Since its launch 68 years ago, Sony has established itself as a leader in TVs, projectors, HiFi and audio products, but its brand strategy hasn’t always been as clear as its TV images. Trinitron, XBR, Qualia, WEGA — Sony has retired more TV sub-brands than some companies have every had. But one brand has stuck and now it’s expanding to include the company’s sound bar products as well.
Since 2005, Sony BRAVIA (“Best Resolution Audio Visual Integrated Architecture”) has been the sub-brand used for the company’s televisions. Now it is not just the brand name but the model name of the company’s latest high performance LED/LCD and OLED TVs. The company has also expanded the BRAVIA brand for the first time to include home theater audio products such as soundbars and speakers.
This year’s new sound bars include the BRAVIA Theater Bar 8 and BRAVIA Theater Bar 9, while the TV line-up includes the BRAVIA 7 LED/LCD TV, BRAVIA 8 WRGB OLED TV and BRAVIA 9 LED/LCD TV. Ecoustics Founder and CEO Brian Mitchell and I got a chance to spend some quality time with these new products at a press event at Sony Pictures Studios last month and were impressed by what we saw and heard.

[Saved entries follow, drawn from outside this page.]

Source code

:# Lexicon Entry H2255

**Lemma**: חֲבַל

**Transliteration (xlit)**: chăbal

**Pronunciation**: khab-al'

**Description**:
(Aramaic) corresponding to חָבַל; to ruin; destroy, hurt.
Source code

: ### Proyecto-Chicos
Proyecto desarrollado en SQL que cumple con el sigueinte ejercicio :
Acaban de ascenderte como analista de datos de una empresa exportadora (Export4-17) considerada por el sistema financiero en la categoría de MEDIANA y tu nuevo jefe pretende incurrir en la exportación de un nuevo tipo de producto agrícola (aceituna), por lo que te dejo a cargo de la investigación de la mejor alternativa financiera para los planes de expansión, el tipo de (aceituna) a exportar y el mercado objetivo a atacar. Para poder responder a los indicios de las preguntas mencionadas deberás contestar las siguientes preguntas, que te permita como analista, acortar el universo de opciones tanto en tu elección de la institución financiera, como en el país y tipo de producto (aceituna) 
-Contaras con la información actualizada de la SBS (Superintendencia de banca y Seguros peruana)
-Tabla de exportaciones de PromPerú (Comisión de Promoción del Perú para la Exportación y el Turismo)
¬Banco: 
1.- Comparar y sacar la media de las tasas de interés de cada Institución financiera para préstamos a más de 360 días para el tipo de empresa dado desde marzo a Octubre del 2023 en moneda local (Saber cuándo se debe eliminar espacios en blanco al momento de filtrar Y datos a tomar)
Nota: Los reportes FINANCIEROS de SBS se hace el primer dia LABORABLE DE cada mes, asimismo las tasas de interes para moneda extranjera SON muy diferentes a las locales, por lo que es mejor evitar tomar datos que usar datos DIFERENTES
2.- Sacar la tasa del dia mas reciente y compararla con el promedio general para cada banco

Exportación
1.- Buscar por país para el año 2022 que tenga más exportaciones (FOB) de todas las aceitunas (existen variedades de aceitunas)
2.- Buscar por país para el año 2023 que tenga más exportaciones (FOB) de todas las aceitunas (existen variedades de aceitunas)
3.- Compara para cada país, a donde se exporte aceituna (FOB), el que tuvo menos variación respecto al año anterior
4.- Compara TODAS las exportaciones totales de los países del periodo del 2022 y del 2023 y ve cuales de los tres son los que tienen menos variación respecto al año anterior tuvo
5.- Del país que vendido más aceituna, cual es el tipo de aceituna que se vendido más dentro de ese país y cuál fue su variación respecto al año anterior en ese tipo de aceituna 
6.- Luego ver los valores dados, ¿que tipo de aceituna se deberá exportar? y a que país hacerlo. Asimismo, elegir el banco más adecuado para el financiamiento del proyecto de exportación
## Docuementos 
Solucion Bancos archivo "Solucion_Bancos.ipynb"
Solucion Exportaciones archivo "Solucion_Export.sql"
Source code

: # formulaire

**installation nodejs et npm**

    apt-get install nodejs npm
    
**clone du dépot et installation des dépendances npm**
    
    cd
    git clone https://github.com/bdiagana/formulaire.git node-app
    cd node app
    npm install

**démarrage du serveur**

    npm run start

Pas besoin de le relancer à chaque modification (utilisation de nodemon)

Sony BRAVIA: Cinema is Coming Home
The theme of the BRAVIA launch event was “Cinema is Coming Home.” And if any company has street cred on this topic, it’s Sony. From the cameras used to capture many of today’s top films and TV series, into the studios where these shows and movies are made, through the mastering and grading rooms where Sony professional broadcast monitors are used to grade content and finally into the home where Sony BRAVIA TVs and speakers are used to replicate the cinematic experience, Sony is involved in all aspects of movie and TV show creation and reproduction. From the lens to the living room, indeed.
BRAVIA Sound Bars: Slimmer, Simpler but Just as Powerful
For sound bars, we got to hear both of the new models. Each offers a smaller footprint than its predecessor, but with no decrease in sound power. The BRAVIA Theater Bar 8 ($999) sound bar replaces the HT-A5000 which I reviewed last fall and is approximately 32% smaller overall. The BRAVIA Theater Bar 9 ($1,399) replaces the flagship HT-A7000 and is 36% smaller.
Each sound bar can be expanded to provide real discrete surround sound (up to 7.1.4 channels thanks to side-firing and up-firing drivers) and extended bass by adding a pair of wireless rear speakers and a powered wireless subwoofer. Rather than launch a whole new line of surround speakers and subwoofers, the company is maintaining compatibility with the existing ones.
The SA-RS3S speakers ($349) add rear surround to either of the new sound bars while the SA-RS5 speakers ($599) provide rear surround and rear height via forward-firing and upward-firing drivers. The SA-SW3 subwoofer ($399) offers 200 Watts of power driving a 6-3/8-inch woofer while the larger SA-SW5 ($699) features a 300-Watt amp driving a 7-inch active woofer supplemented by a down-firing passive radiator to extend deep bass response. In my experience, the SW3 sub is competent, but the SW5 is definitely preferred if low bass is what you crave.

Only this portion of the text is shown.